Workers Begin Moving Water Main From Coke Ovens
Work has begun on the first of four preliminary jobs connected to the Tar Ponds and Coke Ovens cleanup.
Crews from Coastal Construction of North Sydney are relocating the water main serving Whitney Pier.
The water main currently runs through a contaminated section of the Coke Ovens property just east of the Victoria Road overpass. It will be moved to an uncontaminated section of the former Sydney Steel Plant, now known as Harbourside Business Park, just west of the overpass.

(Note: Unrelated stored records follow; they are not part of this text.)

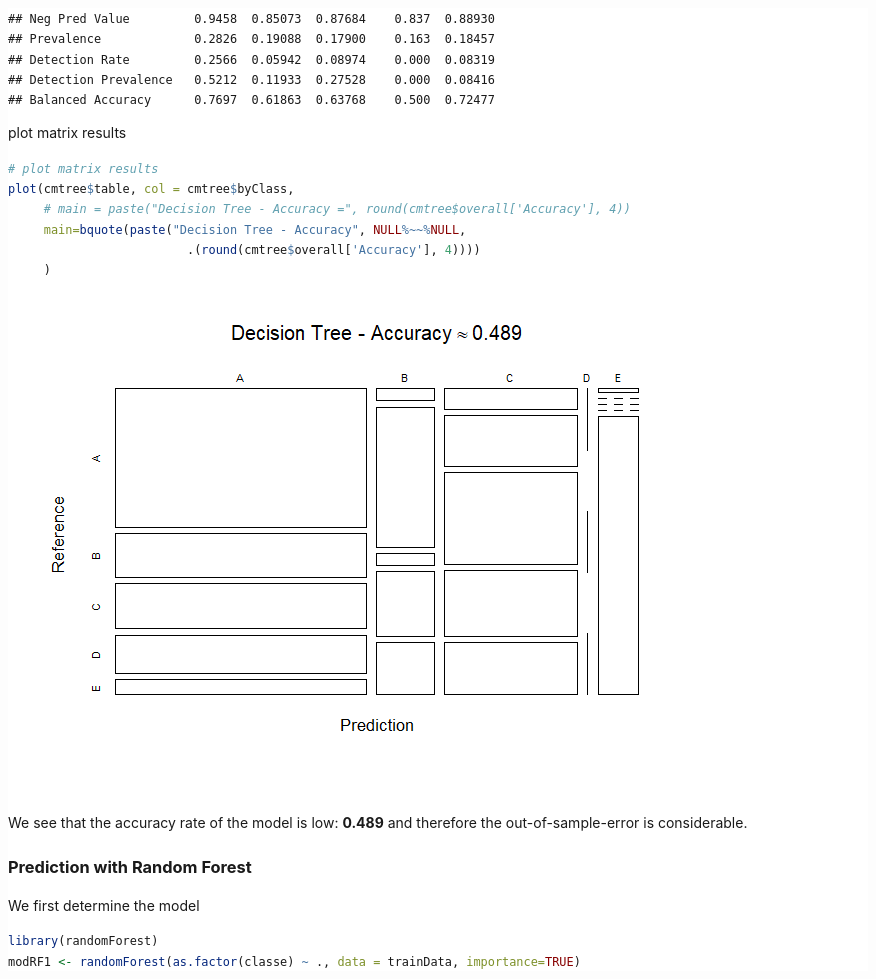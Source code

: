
 ```
## Neg Pred Value         0.9458  0.85073  0.87684    0.837  0.88930
## Prevalence             0.2826  0.19088  0.17900    0.163  0.18457
## Detection Rate         0.2566  0.05942  0.08974    0.000  0.08319
## Detection Prevalence   0.5212  0.11933  0.27528    0.000  0.08416
## Balanced Accuracy      0.7697  0.61863  0.63768    0.500  0.72477
```

plot matrix results

```r
# plot matrix results
plot(cmtree$table, col = cmtree$byClass, 
     # main = paste("Decision Tree - Accuracy =", round(cmtree$overall['Accuracy'], 4))
     main=bquote(paste("Decision Tree - Accuracy", NULL%~~%NULL,
                         .(round(cmtree$overall['Accuracy'], 4))))
     )
```

![](fig/unnamed-chunk-9-1.png)
  
We see that the accuracy rate of the model is low: **0.489**  and therefore the out-of-sample-error is considerable.


### Prediction with Random Forest
We first determine the model

```r
library(randomForest)
modRF1 <- randomForest(as.factor(classe) ~ ., data = trainData, importance=TRUE)
```
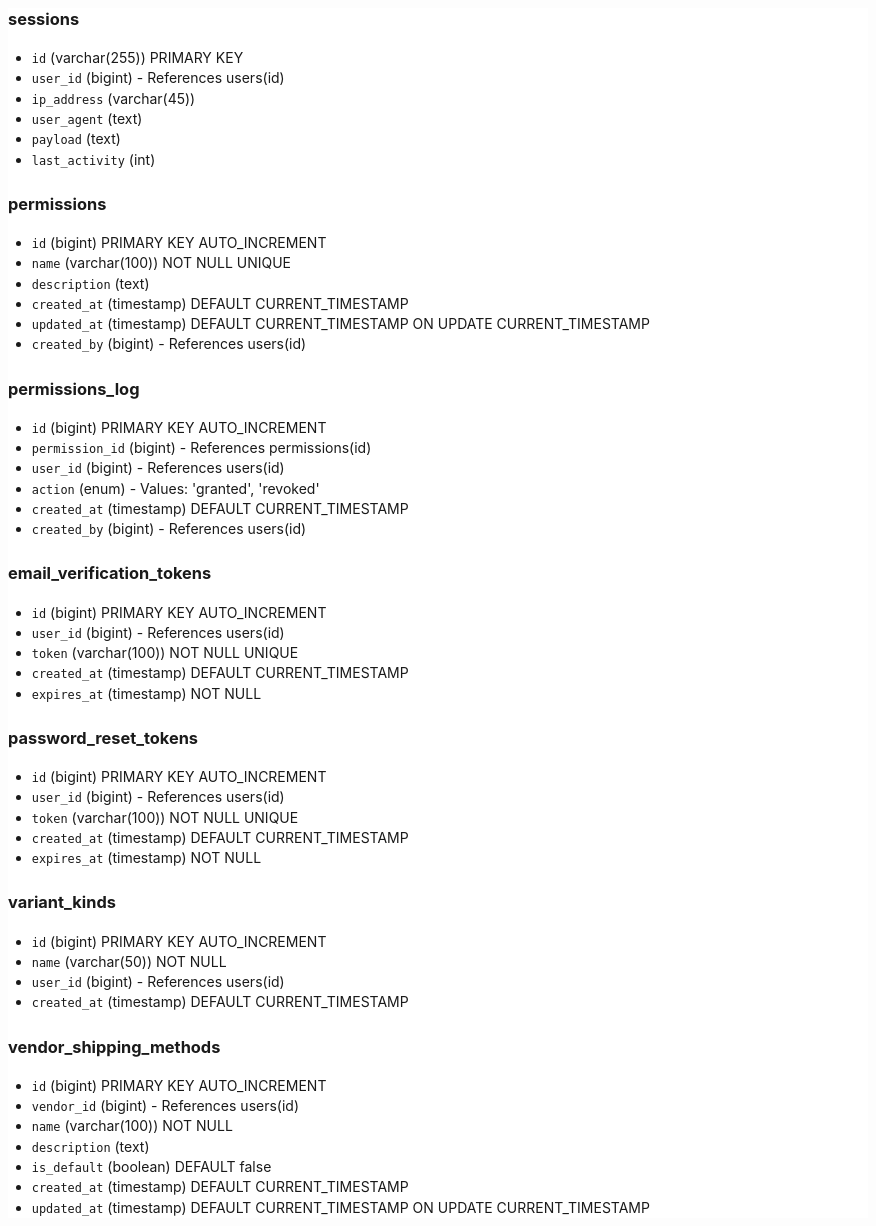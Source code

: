 ### sessions
- `id` (varchar(255)) PRIMARY KEY
- `user_id` (bigint) - References users(id)
- `ip_address` (varchar(45))
- `user_agent` (text)
- `payload` (text)
- `last_activity` (int)

### permissions
- `id` (bigint) PRIMARY KEY AUTO_INCREMENT
- `name` (varchar(100)) NOT NULL UNIQUE
- `description` (text)
- `created_at` (timestamp) DEFAULT CURRENT_TIMESTAMP
- `updated_at` (timestamp) DEFAULT CURRENT_TIMESTAMP ON UPDATE CURRENT_TIMESTAMP
- `created_by` (bigint) - References users(id)

### permissions_log
- `id` (bigint) PRIMARY KEY AUTO_INCREMENT
- `permission_id` (bigint) - References permissions(id)
- `user_id` (bigint) - References users(id)
- `action` (enum) - Values: 'granted', 'revoked'
- `created_at` (timestamp) DEFAULT CURRENT_TIMESTAMP
- `created_by` (bigint) - References users(id)

### email_verification_tokens
- `id` (bigint) PRIMARY KEY AUTO_INCREMENT
- `user_id` (bigint) - References users(id)
- `token` (varchar(100)) NOT NULL UNIQUE
- `created_at` (timestamp) DEFAULT CURRENT_TIMESTAMP
- `expires_at` (timestamp) NOT NULL

### password_reset_tokens
- `id` (bigint) PRIMARY KEY AUTO_INCREMENT
- `user_id` (bigint) - References users(id)
- `token` (varchar(100)) NOT NULL UNIQUE
- `created_at` (timestamp) DEFAULT CURRENT_TIMESTAMP
- `expires_at` (timestamp) NOT NULL

### variant_kinds
- `id` (bigint) PRIMARY KEY AUTO_INCREMENT
- `name` (varchar(50)) NOT NULL
- `user_id` (bigint) - References users(id)
- `created_at` (timestamp) DEFAULT CURRENT_TIMESTAMP

### vendor_shipping_methods
- `id` (bigint) PRIMARY KEY AUTO_INCREMENT
- `vendor_id` (bigint) - References users(id)
- `name` (varchar(100)) NOT NULL
- `description` (text)
- `is_default` (boolean) DEFAULT false
- `created_at` (timestamp) DEFAULT CURRENT_TIMESTAMP
- `updated_at` (timestamp) DEFAULT CURRENT_TIMESTAMP ON UPDATE CURRENT_TIMESTAMP

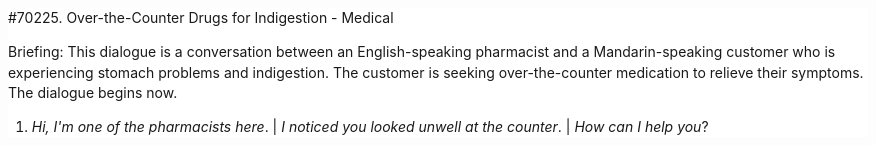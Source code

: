 #70225. Over-the-Counter Drugs for Indigestion - Medical

Briefing: This dialogue is a conversation between an English-speaking pharmacist and a Mandarin-speaking customer who is experiencing stomach problems and indigestion. The customer is seeking over-the-counter medication to relieve their symptoms. The dialogue begins now.

1.  _Hi, I'm one of the pharmacists here_. | _I noticed you looked unwell_ _at the counter_. | _How can I help you_?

"Moving this important part of our water supply system to a safer location is but one of many benefits that will accrue to Cape Breton Regional Municipality as the Tar Ponds and Coke Ovens cleanup gets underway," said councillor Vince Hall, who chairs the municipality's Tar Ponds and Coke Ovens committee.
"This is the first of several construction projects Sydney residents will notice over the next year as we gear up for the big cleanup of the Tar Ponds and Coke Ovens," said Richard Morykot, project engineer with the Sydney Tar Ponds Agency.
Coastal Construction won the $614,000 contract in a competitive tender was issued by the Cape Breton Regional Municipality, which operates the municipal water system. The Sydney office of the engineering company ADI Ltd., which designed the realignment of the water main, will supervise the construction.
The federal-provincial cost share agreement for the Tar Ponds cleanup will pay for the water main relocation. The project will take nine weeks to complete, and employ up to 10 workers.
A second preliminary project, the $6.3-million relocation of Coke Ovens Brook to an uncontaminated channel, will get underway later this month. Engineering work on the other two preliminary projects, building a coffer dam at Battery Point and cleaning up the cooling pond behind the former Sysco general office building, is nearing completion.